In [1]:
import codecs
from binascii import unhexlify
import inspect
from base64 import b64decode

In [2]:
def bxor(str1: bytes, str2: bytes):
    L = []
    for (el1, el2) in zip(str1, str2):
        L.append(el1^el2)

    return bytes(L)

In [3]:
ascii_text_chars = list(range(97, 122)) + [32]
def letter_ratio(input_bytes):
    nb_letters = sum([ x in ascii_text_chars for x in input_bytes])
    return nb_letters / len(input_bytes)

def is_probably_text(input_bytes):
    r = letter_ratio(input_bytes)
    return True if r>0.7 else False

In [4]:
def decode(enc):
    '''Decodes monoalphabetic (key unknown)'''
    for i in range(2**8): # for every possible key
        # converting the key from a number to a byte
        candidate_key = i.to_bytes(1, byteorder='big')
    #for letter in alph:
        decoded_candidate = bxor(codecs.decode(enc, 'hex'), candidate_key*len(enc))
        if is_probably_text(decoded_candidate):
            return decoded_candidate

In [5]:
def keyphrase_encode(string: bytes, keyphrase: bytes):
    '''Encodes string with repeating keyphrase'''
    key = keyphrase*(len(string)//3) + keyphrase[0:len(string)%3]
    return bxor(string, key).hex()

def b_edit_dist(str1: bytes, str2: bytes):
    return sum(bin(byte).count('1') for byte in bxor(str1,str2))

In [6]:
def score_vigenere_key_size(candidate_key_size, ciphertext):
    slice_size = 2*candidate_key_size

    nb_measurements = len(ciphertext) // slice_size - 1

    score = 0
    for i in range(nb_measurements):

        s = slice_size
        k = candidate_key_size
        slice_1 = slice(i*s, i*s + k)
        slice_2 = slice(i*s + k, i*s + 2*k)

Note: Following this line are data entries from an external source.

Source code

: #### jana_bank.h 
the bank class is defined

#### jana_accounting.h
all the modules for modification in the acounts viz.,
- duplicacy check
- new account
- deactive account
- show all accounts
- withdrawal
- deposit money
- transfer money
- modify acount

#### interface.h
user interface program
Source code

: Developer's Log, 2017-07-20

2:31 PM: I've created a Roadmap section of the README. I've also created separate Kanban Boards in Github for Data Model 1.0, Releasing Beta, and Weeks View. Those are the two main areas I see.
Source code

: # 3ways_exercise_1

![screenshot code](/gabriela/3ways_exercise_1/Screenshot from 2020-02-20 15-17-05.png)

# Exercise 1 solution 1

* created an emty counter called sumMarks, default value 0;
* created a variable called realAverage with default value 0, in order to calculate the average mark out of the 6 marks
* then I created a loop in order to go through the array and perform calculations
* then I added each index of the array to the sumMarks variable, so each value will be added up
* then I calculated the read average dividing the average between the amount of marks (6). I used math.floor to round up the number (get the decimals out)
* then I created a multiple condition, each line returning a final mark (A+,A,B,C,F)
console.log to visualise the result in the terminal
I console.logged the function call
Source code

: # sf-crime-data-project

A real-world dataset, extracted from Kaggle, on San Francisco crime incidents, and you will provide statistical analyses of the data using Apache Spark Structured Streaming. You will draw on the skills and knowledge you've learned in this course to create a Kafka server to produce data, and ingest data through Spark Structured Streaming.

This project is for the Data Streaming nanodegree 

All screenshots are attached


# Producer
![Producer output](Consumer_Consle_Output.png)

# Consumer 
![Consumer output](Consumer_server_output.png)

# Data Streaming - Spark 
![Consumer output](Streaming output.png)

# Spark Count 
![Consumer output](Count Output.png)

        score += b_edit_dist(ciphertext[slice_1], ciphertext[slice_2])

    score /= candidate_key_size
    score /= nb_measurements
    return score

In [7]:
def find_key_size(ciphertext, min_=2, max_=40):
    '''Finds most probable key size for a ciphertext'''
    key = lambda x: score_vigenere_key_size(x, ciphertext)
    return min(range(min_, max_), key=key)